- _WHAT IS REQUIRED_: Copy from the first line below down to and including the line with "exploits use the". Skip the pictures.

***** SUPPLIED INFORMATION *****

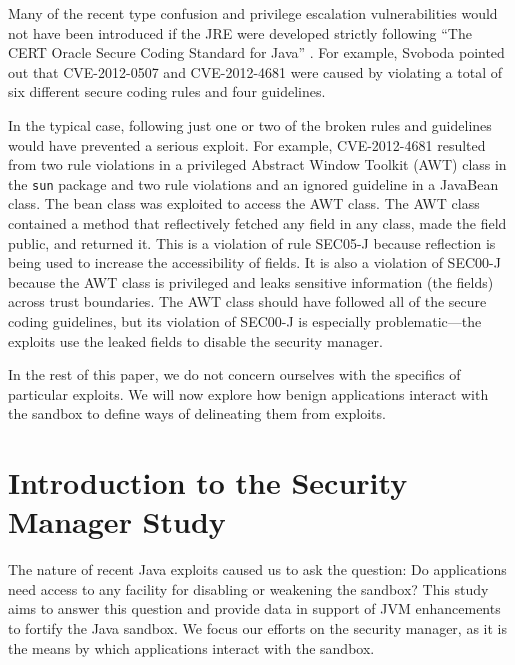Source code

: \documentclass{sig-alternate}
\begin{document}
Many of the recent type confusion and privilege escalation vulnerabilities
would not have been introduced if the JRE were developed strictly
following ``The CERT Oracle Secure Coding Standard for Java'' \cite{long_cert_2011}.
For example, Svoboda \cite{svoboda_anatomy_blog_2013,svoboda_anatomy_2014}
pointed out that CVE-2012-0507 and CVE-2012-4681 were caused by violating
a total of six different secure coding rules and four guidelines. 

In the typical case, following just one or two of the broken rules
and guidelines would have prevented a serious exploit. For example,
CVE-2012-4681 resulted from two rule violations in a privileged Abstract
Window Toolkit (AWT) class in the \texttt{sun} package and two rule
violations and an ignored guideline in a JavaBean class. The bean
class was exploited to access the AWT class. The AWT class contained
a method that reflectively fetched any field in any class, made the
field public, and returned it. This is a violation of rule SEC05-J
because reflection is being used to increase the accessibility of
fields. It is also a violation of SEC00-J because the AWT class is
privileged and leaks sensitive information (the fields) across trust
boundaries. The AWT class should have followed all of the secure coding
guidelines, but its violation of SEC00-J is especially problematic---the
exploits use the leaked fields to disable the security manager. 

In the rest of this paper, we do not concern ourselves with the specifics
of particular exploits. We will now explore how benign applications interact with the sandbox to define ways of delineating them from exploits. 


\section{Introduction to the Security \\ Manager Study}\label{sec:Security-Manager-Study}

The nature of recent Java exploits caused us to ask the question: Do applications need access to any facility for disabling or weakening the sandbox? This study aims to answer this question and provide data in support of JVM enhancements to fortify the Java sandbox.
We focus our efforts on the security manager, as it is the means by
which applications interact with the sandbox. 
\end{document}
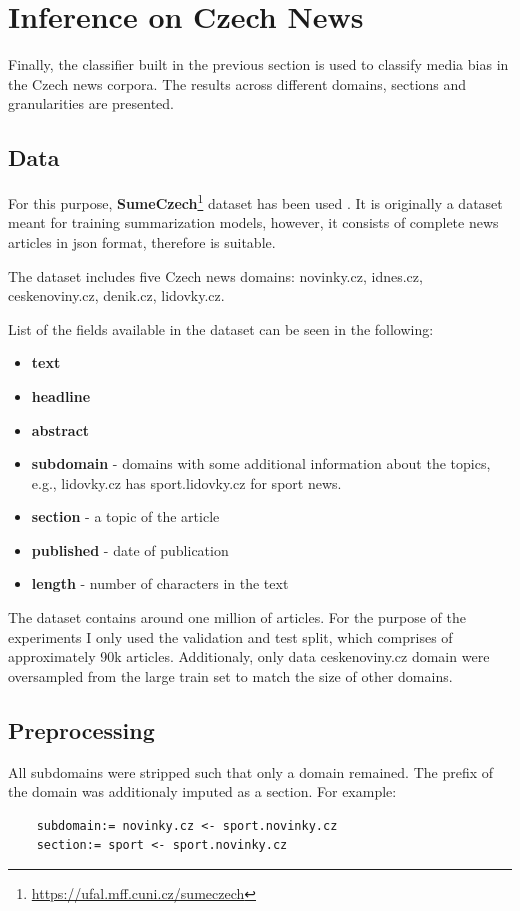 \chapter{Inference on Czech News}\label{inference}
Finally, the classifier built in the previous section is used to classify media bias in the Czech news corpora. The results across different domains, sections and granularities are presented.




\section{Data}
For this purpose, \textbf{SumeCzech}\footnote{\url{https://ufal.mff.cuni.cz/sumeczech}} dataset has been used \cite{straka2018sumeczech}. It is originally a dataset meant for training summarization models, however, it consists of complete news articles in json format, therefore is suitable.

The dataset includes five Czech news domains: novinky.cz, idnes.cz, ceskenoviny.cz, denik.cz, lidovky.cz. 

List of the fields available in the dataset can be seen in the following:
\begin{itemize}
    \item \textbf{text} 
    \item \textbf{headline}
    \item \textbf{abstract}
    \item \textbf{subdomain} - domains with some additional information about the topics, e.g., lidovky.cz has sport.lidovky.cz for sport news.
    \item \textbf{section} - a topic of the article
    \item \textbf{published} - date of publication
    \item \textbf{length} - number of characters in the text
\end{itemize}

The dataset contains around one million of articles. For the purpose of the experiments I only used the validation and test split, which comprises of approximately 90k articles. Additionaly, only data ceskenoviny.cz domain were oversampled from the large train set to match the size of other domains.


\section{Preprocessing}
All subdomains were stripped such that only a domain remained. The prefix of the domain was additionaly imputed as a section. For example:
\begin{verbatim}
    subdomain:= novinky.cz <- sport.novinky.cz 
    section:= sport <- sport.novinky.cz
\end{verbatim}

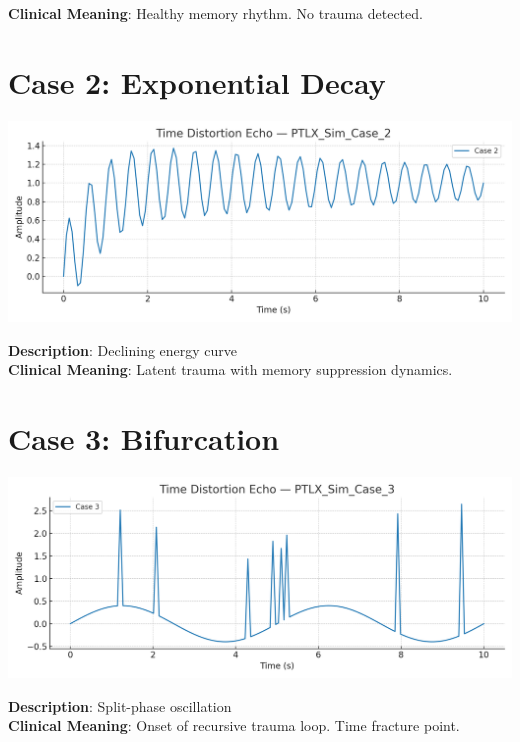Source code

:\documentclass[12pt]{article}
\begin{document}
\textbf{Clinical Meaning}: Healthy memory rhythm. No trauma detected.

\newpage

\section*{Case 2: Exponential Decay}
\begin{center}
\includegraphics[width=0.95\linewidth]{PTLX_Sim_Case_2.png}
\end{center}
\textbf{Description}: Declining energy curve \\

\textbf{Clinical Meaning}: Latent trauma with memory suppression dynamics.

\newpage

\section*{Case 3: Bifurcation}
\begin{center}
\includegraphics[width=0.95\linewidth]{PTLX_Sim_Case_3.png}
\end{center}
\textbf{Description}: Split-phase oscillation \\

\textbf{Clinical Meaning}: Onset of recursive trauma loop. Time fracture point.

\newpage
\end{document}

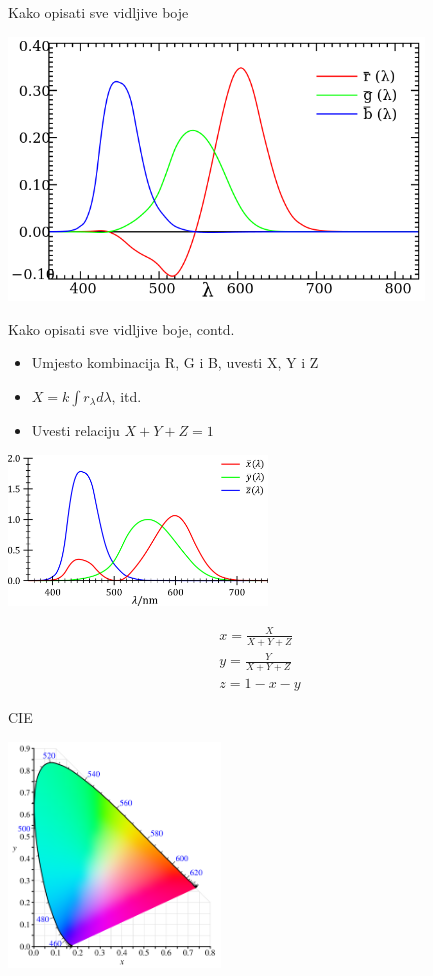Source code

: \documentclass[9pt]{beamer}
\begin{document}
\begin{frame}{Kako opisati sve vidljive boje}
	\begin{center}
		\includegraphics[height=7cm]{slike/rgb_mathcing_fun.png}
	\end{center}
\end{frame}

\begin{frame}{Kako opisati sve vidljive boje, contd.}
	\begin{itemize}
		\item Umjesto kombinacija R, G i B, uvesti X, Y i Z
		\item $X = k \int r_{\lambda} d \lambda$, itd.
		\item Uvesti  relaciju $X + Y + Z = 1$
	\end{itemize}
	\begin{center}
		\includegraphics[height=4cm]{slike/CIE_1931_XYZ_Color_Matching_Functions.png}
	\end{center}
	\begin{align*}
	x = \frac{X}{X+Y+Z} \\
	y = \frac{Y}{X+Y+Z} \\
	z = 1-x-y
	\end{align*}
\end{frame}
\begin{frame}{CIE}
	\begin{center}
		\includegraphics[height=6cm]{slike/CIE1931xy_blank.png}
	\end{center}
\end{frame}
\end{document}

*****

- _PROBLEM SOLUTION_:
Source code

: \documentclass{sig-alternate}
\begin{document}
Many of the recent type confusion and privilege escalation vulnerabilities
would not have been introduced if the JRE were developed strictly
following ``The CERT Oracle Secure Coding Standard for Java'' \cite{long_cert_2011}.
For example, Svoboda \cite{svoboda_anatomy_blog_2013,svoboda_anatomy_2014}
pointed out that CVE-2012-0507 and CVE-2012-4681 were caused by violating
a total of six different secure coding rules and four guidelines. 

In the typical case, following just one or two of the broken rules
and guidelines would have prevented a serious exploit. For example,
CVE-2012-4681 resulted from two rule violations in a privileged Abstract
Window Toolkit (AWT) class in the \texttt{sun} package and two rule
violations and an ignored guideline in a JavaBean class. The bean
class was exploited to access the AWT class. The AWT class contained
a method that reflectively fetched any field in any class, made the
field public, and returned it. This is a violation of rule SEC05-J
because reflection is being used to increase the accessibility of
fields. It is also a violation of SEC00-J because the AWT class is
privileged and leaks sensitive information (the fields) across trust
boundaries. The AWT class should have followed all of the secure coding
guidelines, but its violation of SEC00-J is especially problematic---the
exploits use the leaked fields to disable the security manager. 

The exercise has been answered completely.